霜月はるかさんの美しい歌声と幻想的な音楽が完全にゲームを盛り上げてしまっている。

動画の最中に青い鳥が出たり、白いドレス着たメインヒロインの女の名前が「みちる」ということでお気づきかと思いますが、ベルギーの有名な童話、兄チルチルと妹ミチルの「青い鳥」がモチーフなのかと思います。

でもプレイした自分が思うに

え、これどちらかというとヘンゼルとグレーテルじゃないの!?

個人的には思いました。以下その理由。(ネタバレあり)

 

 

 

 

 

 

 

 

 

 

 

 

 

 

 

 

 

 

 

 

 

 

 

 

 

 

 

 

 

 

ヘンゼルとグレーテルは有名なグリム童話

この話はご存じの方も多いと思いますが、中世ヨーロッパの飢饉が流行ったせいで、貧乏な家庭の親が口減らしのために子供を捨てていたという残酷な現実を後世に伝えるために作られた作品という見方もあるそうです。

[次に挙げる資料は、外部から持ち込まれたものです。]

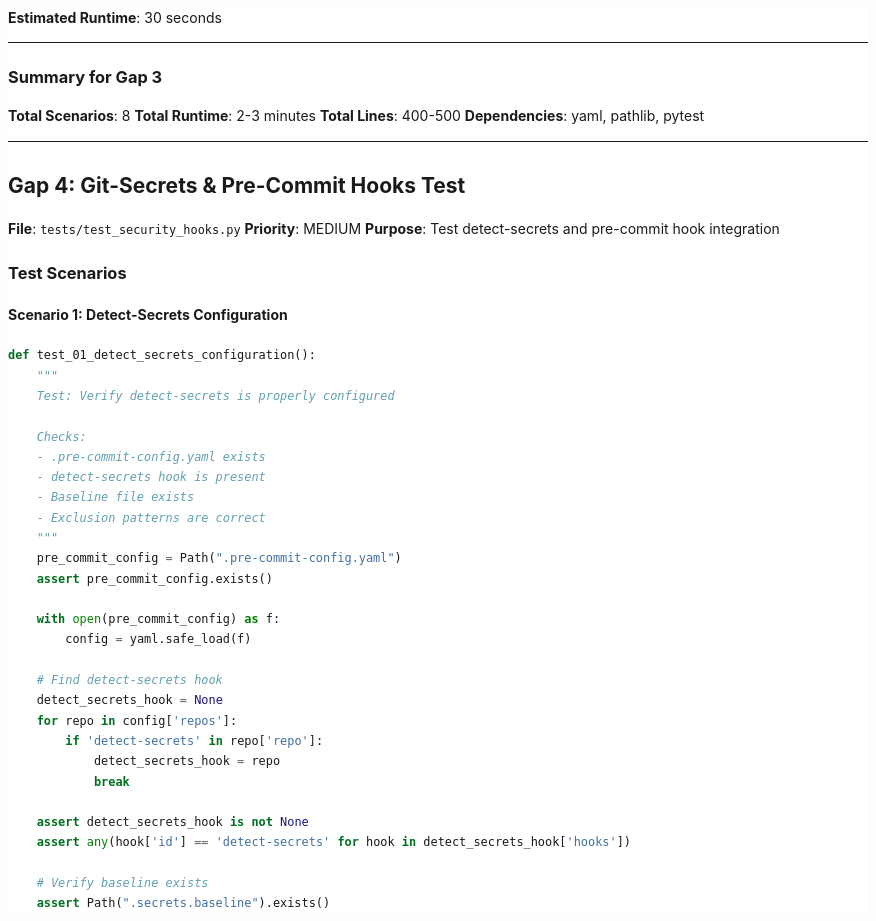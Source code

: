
 ```python
```

**Estimated Runtime**: 30 seconds

---

### Summary for Gap 3

**Total Scenarios**: 8
**Total Runtime**: 2-3 minutes
**Total Lines**: 400-500
**Dependencies**: yaml, pathlib, pytest

---

## Gap 4: Git-Secrets & Pre-Commit Hooks Test

**File**: `tests/test_security_hooks.py`
**Priority**: MEDIUM
**Purpose**: Test detect-secrets and pre-commit hook integration

### Test Scenarios

#### Scenario 1: Detect-Secrets Configuration
```python
def test_01_detect_secrets_configuration():
    """
    Test: Verify detect-secrets is properly configured

    Checks:
    - .pre-commit-config.yaml exists
    - detect-secrets hook is present
    - Baseline file exists
    - Exclusion patterns are correct
    """
    pre_commit_config = Path(".pre-commit-config.yaml")
    assert pre_commit_config.exists()

    with open(pre_commit_config) as f:
        config = yaml.safe_load(f)

    # Find detect-secrets hook
    detect_secrets_hook = None
    for repo in config['repos']:
        if 'detect-secrets' in repo['repo']:
            detect_secrets_hook = repo
            break

    assert detect_secrets_hook is not None
    assert any(hook['id'] == 'detect-secrets' for hook in detect_secrets_hook['hooks'])

    # Verify baseline exists
    assert Path(".secrets.baseline").exists()
```

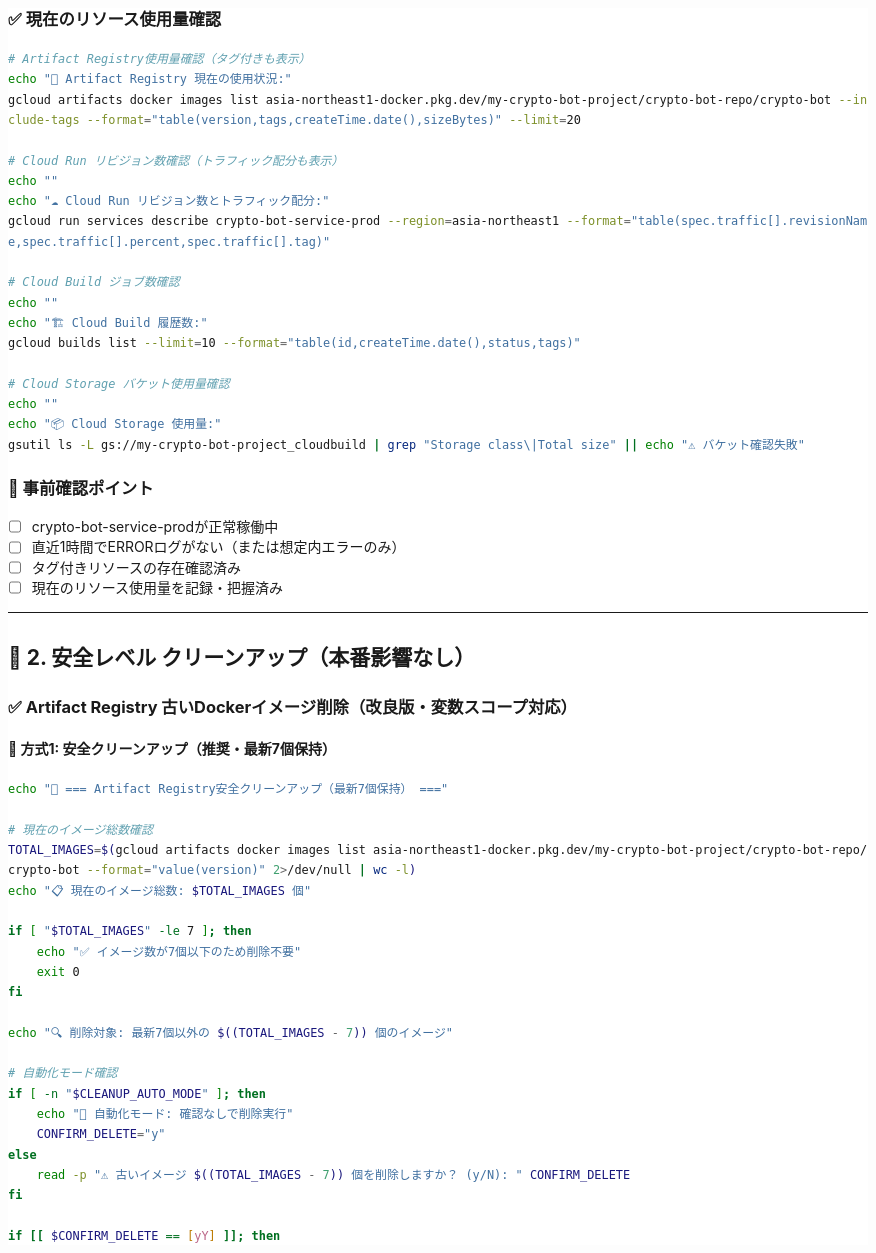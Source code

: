 ### ✅ 現在のリソース使用量確認
```bash
# Artifact Registry使用量確認（タグ付きも表示）
echo "🐳 Artifact Registry 現在の使用状況:"
gcloud artifacts docker images list asia-northeast1-docker.pkg.dev/my-crypto-bot-project/crypto-bot-repo/crypto-bot --include-tags --format="table(version,tags,createTime.date(),sizeBytes)" --limit=20

# Cloud Run リビジョン数確認（トラフィック配分も表示）
echo ""
echo "☁️ Cloud Run リビジョン数とトラフィック配分:"
gcloud run services describe crypto-bot-service-prod --region=asia-northeast1 --format="table(spec.traffic[].revisionName,spec.traffic[].percent,spec.traffic[].tag)"

# Cloud Build ジョブ数確認
echo ""
echo "🏗️ Cloud Build 履歴数:"
gcloud builds list --limit=10 --format="table(id,createTime.date(),status,tags)"

# Cloud Storage バケット使用量確認
echo ""
echo "📦 Cloud Storage 使用量:"
gsutil ls -L gs://my-crypto-bot-project_cloudbuild | grep "Storage class\|Total size" || echo "⚠️ バケット確認失敗"
```

### 🎯 事前確認ポイント
- [ ] crypto-bot-service-prodが正常稼働中
- [ ] 直近1時間でERRORログがない（または想定内エラーのみ）
- [ ] タグ付きリソースの存在確認済み
- [ ] 現在のリソース使用量を記録・把握済み

---

## 🧹 2. 安全レベル クリーンアップ（本番影響なし）

### ✅ Artifact Registry 古いDockerイメージ削除（改良版・変数スコープ対応）

#### **🚀 方式1: 安全クリーンアップ（推奨・最新7個保持）**
```bash
echo "🐳 === Artifact Registry安全クリーンアップ（最新7個保持） ==="

# 現在のイメージ総数確認
TOTAL_IMAGES=$(gcloud artifacts docker images list asia-northeast1-docker.pkg.dev/my-crypto-bot-project/crypto-bot-repo/crypto-bot --format="value(version)" 2>/dev/null | wc -l)
echo "📋 現在のイメージ総数: $TOTAL_IMAGES 個"

if [ "$TOTAL_IMAGES" -le 7 ]; then
    echo "✅ イメージ数が7個以下のため削除不要"
    exit 0
fi

echo "🔍 削除対象: 最新7個以外の $((TOTAL_IMAGES - 7)) 個のイメージ"

# 自動化モード確認
if [ -n "$CLEANUP_AUTO_MODE" ]; then
    echo "🤖 自動化モード: 確認なしで削除実行"
    CONFIRM_DELETE="y"
else
    read -p "⚠️ 古いイメージ $((TOTAL_IMAGES - 7)) 個を削除しますか？ (y/N): " CONFIRM_DELETE
fi

if [[ $CONFIRM_DELETE == [yY] ]]; then
```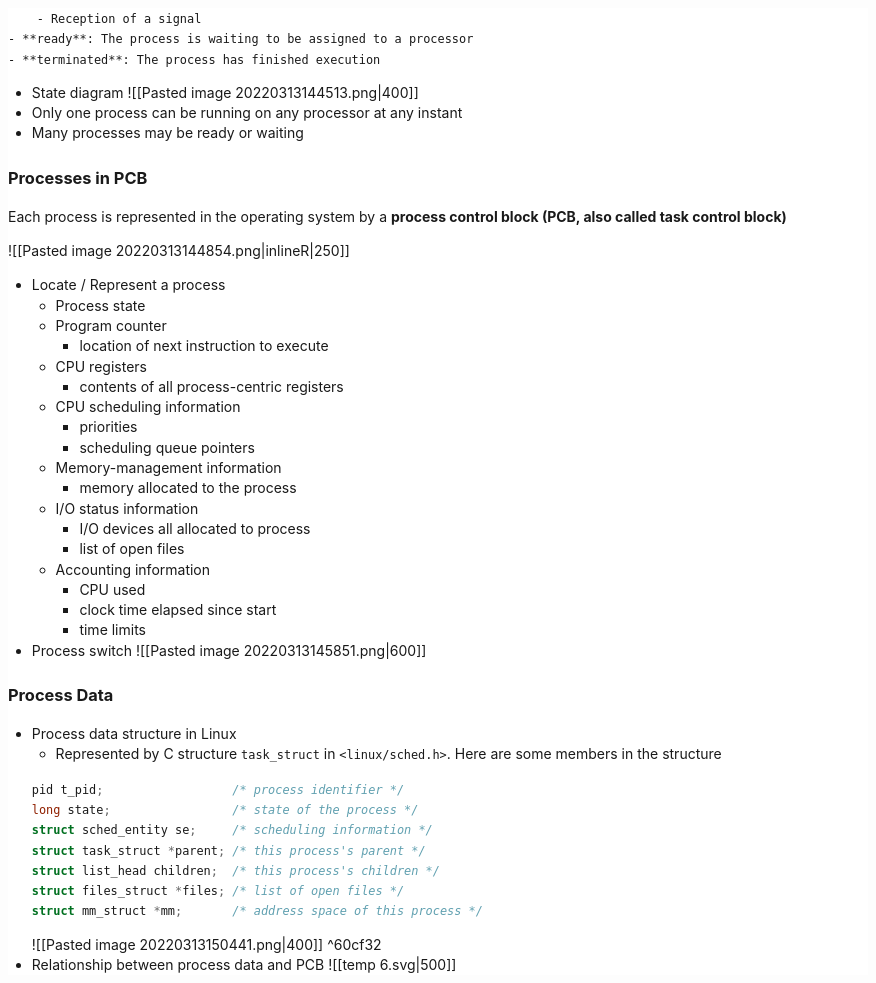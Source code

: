 		- Reception of a signal
	- **ready**: The process is waiting to be assigned to a processor
	- **terminated**: The process has finished execution
- State diagram
	![[Pasted image 20220313144513.png|400]]
- Only one process can be running on any processor at any instant
- Many processes may be ready or waiting

### Processes in PCB
Each process is represented in the operating system by a **process control block (PCB, also called task control block)**

![[Pasted image 20220313144854.png|inlineR|250]]
- Locate / Represent a process
	- Process state
	- Program counter
		- location of next instruction to execute
	- CPU registers
		- contents of all process-centric registers
	- CPU scheduling information
		- priorities
		- scheduling queue pointers
	- Memory-management information
		- memory allocated to the process
	- I/O status information
		- I/O devices all allocated to process
		- list of open files
	- Accounting information
		- CPU used
		- clock time elapsed since start
		- time limits
- Process switch
	![[Pasted image 20220313145851.png|600]]

### Process Data
- Process data structure in Linux
	- Represented by C structure `task_struct` in `<linux/sched.h>`. Here are some members in the structure
	```c
	pid t_pid;                  /* process identifier */
	long state;                 /* state of the process */
	struct sched_entity se;     /* scheduling information */
	struct task_struct *parent; /* this process's parent */
	struct list_head children;  /* this process's children */
	struct files_struct *files; /* list of open files */
	struct mm_struct *mm;       /* address space of this process */
	```
	![[Pasted image 20220313150441.png|400]] ^60cf32
- Relationship between process data and PCB
	![[temp 6.svg|500]]
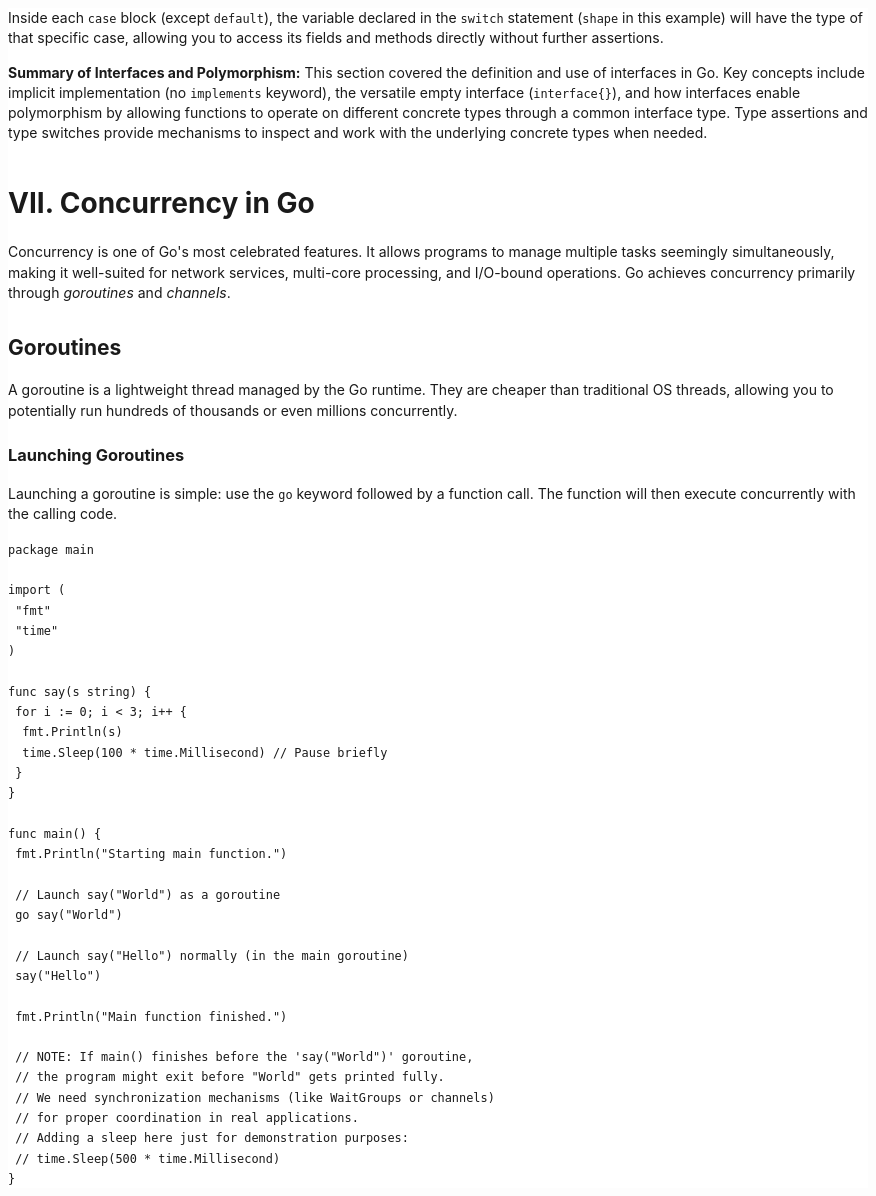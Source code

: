 Inside each `case` block (except `default`), the variable declared in the `switch` statement (`shape` in this example) will have the type of that specific case, allowing you to access its fields and methods directly without further assertions.

**Summary of Interfaces and Polymorphism:** This section covered the definition and use of interfaces in Go. Key concepts include implicit implementation (no `implements` keyword), the versatile empty interface (`interface{}`), and how interfaces enable polymorphism by allowing functions to operate on different concrete types through a common interface type. Type assertions and type switches provide mechanisms to inspect and work with the underlying concrete types when needed.

# VII. Concurrency in Go

Concurrency is one of Go's most celebrated features. It allows programs to manage multiple tasks seemingly simultaneously, making it well-suited for network services, multi-core processing, and I/O-bound operations. Go achieves concurrency primarily through *goroutines* and *channels*.

## Goroutines

A goroutine is a lightweight thread managed by the Go runtime. They are cheaper than traditional OS threads, allowing you to potentially run hundreds of thousands or even millions concurrently.

### Launching Goroutines

Launching a goroutine is simple: use the `go` keyword followed by a function call. The function will then execute concurrently with the calling code.

```
package main

import (
 "fmt"
 "time"
)

func say(s string) {
 for i := 0; i < 3; i++ {
  fmt.Println(s)
  time.Sleep(100 * time.Millisecond) // Pause briefly
 }
}

func main() {
 fmt.Println("Starting main function.")

 // Launch say("World") as a goroutine
 go say("World")

 // Launch say("Hello") normally (in the main goroutine)
 say("Hello")

 fmt.Println("Main function finished.")

 // NOTE: If main() finishes before the 'say("World")' goroutine,
 // the program might exit before "World" gets printed fully.
 // We need synchronization mechanisms (like WaitGroups or channels)
 // for proper coordination in real applications.
 // Adding a sleep here just for demonstration purposes:
 // time.Sleep(500 * time.Millisecond)
}
```
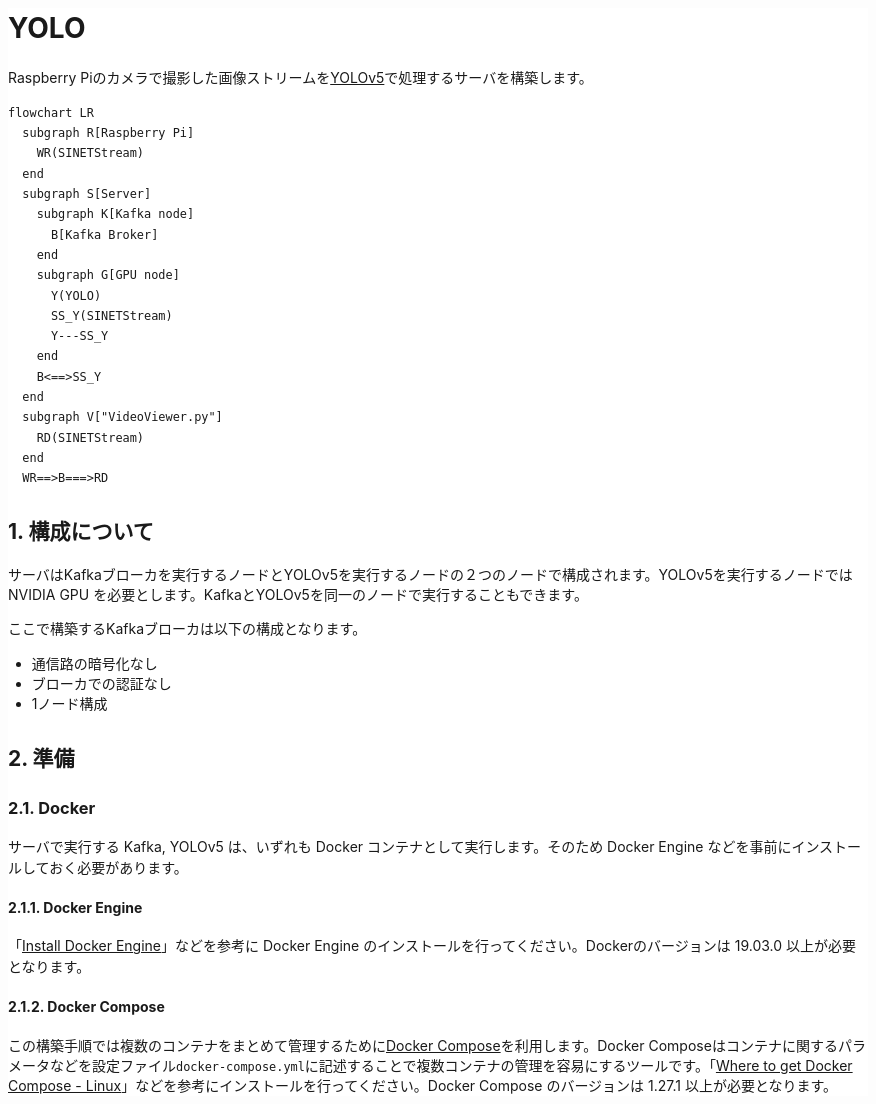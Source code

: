# YOLO

Raspberry Piのカメラで撮影した画像ストリームを[YOLOv5](https://docs.ultralytics.com/)で処理するサーバを構築します。

```mermaid
flowchart LR
  subgraph R[Raspberry Pi]
    WR(SINETStream)
  end
  subgraph S[Server]
    subgraph K[Kafka node]
      B[Kafka Broker]
    end
    subgraph G[GPU node]
      Y(YOLO)
      SS_Y(SINETStream)
      Y---SS_Y
    end
    B<==>SS_Y
  end
  subgraph V["VideoViewer.py"]
    RD(SINETStream)
  end
  WR==>B===>RD
```

## 1. 構成について

サーバはKafkaブローカを実行するノードとYOLOv5を実行するノードの２つのノードで構成されます。YOLOv5を実行するノードでは NVIDIA GPU を必要とします。KafkaとYOLOv5を同一のノードで実行することもできます。

ここで構築するKafkaブローカは以下の構成となります。

* 通信路の暗号化なし
* ブローカでの認証なし
* 1ノード構成

## 2. 準備

### 2.1. Docker

サーバで実行する Kafka, YOLOv5 は、いずれも Docker コンテナとして実行します。そのため Docker Engine などを事前にインストールしておく必要があります。

#### 2.1.1. Docker Engine

「[Install Docker Engine](https://docs.docker.com/engine/install/)」などを参考に Docker Engine のインストールを行ってください。Dockerのバージョンは 19.03.0 以上が必要となります。

#### 2.1.2. Docker Compose

この構築手順では複数のコンテナをまとめて管理するために[Docker Compose](https://github.com/docker/compose)を利用します。Docker Composeはコンテナに関するパラメータなどを設定ファイル`docker-compose.yml`に記述することで複数コンテナの管理を容易にするツールです。「[Where to get Docker Compose - Linux](https://github.com/docker/compose#linux)」などを参考にインストールを行ってください。Docker Compose のバージョンは 1.27.1 以上が必要となります。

つまりこの話はそれぞれの事情で親に捨てられた子供たちの話なんですね。

話変わって今日たまたまネットフリックスで藤井道人監督、横浜流星主演の「ヴィレッジ」という映画を見ました。この映画はとある田舎村がゴミの廃棄施設によってその恩恵から発展していくという話なのですが、ゴミ処理という仕事上、汚い話や裏金なども動き、そこに村社会の陰湿さ、多少村人の何人かが犠牲になっても、村そのもののためにひたすら隠蔽を積み重ねていき、そこには道徳心も何もない人間の汚さ、非情さ、異質さを映画全体で描き切った面白い作品でした。

 

この映画を見て感じたのは臭い物にはひたすら蓋をしていこうと積み重ねていった人間が最終的に背負う罪の重さ、人の命をたとえ殺めることになっても、自分の幸せのための犠牲ならやむをえまいという気持ちと罪を犯している自分との葛藤。

 

人間はどうしたって罪を背負うことになるんですね。

 

翠の海のメインヒロインのみちるは、親に捨てれた子供たちが集まって暮らすこの洋館で寮母さんのような役割をしています。ここで暮らすためには「自分の置かれた状況に疑問を持たない、当たり前のものと受け入れる。」「洋館で暮らす子供達を傷つけたり、喧嘩などのトラブルを絶対起こさず、みんなで仲良く笑って暮らす。」最低限この二点を守って空気を読んで暮らしていればいいのですが、もしこれが破られるようなことがあってしまうと、他の子供たちにも影響を与えてしまい、全員が発狂してしまうため、みちるやその一部事情を知る仲間達による間引きが行われます。

 

 

彼女のメインルートでは主人公と結ばれ、ハッピーエンドに向かう前に彼女が間引きによって殺してきた子供達に「あなた達を殺しておきながら幸せになってしまいごめんなさい。」と謝るシーンがあってそれが好きです。さらに好きなのは主人公も彼女の罪を肯定します。「あなたのやったことは罪だ。どんな理由があっても絶対に人を殺すことは許されない、一生背負っていかなくてはいけない。」

 

私は罪を背負って生きていく人間が好きです。人は罪を自覚してそれでも人生を生きていかなくていけないのです。